**Task objective:** Please keep to the lines below from the one with "## Random data" through the one with "In 2012, she", and restate them word for word, ends included.

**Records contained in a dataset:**
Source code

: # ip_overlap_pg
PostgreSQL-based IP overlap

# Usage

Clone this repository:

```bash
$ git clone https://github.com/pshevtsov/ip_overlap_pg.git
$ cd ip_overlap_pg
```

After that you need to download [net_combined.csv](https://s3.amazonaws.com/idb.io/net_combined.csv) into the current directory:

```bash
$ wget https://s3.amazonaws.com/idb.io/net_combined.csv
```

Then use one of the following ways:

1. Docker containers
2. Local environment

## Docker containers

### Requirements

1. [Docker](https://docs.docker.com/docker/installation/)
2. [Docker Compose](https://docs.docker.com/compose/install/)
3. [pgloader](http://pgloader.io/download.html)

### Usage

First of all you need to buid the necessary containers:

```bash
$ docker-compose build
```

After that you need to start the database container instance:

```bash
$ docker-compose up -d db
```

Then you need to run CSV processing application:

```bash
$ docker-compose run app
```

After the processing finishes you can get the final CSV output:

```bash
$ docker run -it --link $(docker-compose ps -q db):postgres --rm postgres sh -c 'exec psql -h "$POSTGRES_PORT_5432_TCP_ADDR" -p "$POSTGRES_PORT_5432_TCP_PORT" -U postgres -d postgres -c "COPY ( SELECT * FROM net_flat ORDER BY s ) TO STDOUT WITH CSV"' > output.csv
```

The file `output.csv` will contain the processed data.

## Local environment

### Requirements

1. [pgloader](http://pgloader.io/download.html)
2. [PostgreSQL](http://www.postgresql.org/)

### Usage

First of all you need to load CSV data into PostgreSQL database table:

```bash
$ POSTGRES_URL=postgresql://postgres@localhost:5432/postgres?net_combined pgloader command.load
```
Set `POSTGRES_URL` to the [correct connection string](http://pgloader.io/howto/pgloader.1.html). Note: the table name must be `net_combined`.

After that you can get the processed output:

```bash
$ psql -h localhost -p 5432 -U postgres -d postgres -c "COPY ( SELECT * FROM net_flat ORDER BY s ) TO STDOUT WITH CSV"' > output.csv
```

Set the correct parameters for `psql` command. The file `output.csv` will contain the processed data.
==
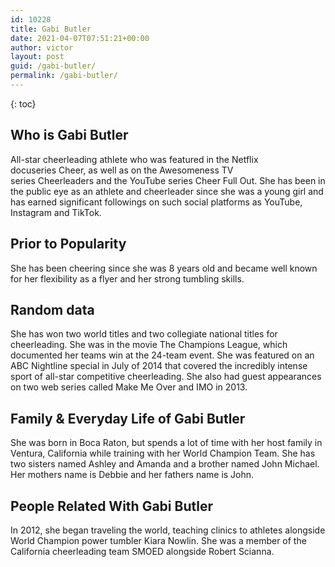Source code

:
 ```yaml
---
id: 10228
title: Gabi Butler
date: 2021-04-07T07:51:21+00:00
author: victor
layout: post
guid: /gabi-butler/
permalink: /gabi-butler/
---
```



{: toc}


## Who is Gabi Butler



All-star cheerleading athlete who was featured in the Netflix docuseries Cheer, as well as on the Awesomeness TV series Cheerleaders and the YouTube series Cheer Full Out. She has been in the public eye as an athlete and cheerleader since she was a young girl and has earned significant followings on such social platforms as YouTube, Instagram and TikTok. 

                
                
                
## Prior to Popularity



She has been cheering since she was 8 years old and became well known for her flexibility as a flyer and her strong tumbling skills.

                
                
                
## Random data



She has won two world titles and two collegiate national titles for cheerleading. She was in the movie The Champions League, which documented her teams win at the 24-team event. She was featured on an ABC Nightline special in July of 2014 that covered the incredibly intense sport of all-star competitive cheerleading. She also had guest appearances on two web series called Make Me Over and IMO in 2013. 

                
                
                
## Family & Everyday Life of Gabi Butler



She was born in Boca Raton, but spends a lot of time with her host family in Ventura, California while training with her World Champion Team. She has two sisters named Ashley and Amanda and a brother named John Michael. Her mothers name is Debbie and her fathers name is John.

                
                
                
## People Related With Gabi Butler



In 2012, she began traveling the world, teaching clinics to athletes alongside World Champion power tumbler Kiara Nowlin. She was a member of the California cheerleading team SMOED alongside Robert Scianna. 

**Answer:**
## Random data



She has won two world titles and two collegiate national titles for cheerleading. She was in the movie The Champions League, which documented her teams win at the 24-team event. She was featured on an ABC Nightline special in July of 2014 that covered the incredibly intense sport of all-star competitive cheerleading. She also had guest appearances on two web series called Make Me Over and IMO in 2013. 

                
                
                
## Family & Everyday Life of Gabi Butler



She was born in Boca Raton, but spends a lot of time with her host family in Ventura, California while training with her World Champion Team. She has two sisters named Ashley and Amanda and a brother named John Michael. Her mothers name is Debbie and her fathers name is John.

                
                
                
## People Related With Gabi Butler



In 2012, she began traveling the world, teaching clinics to athletes alongside World Champion power tumbler Kiara Nowlin. She was a member of the California cheerleading team SMOED alongside Robert Scianna. 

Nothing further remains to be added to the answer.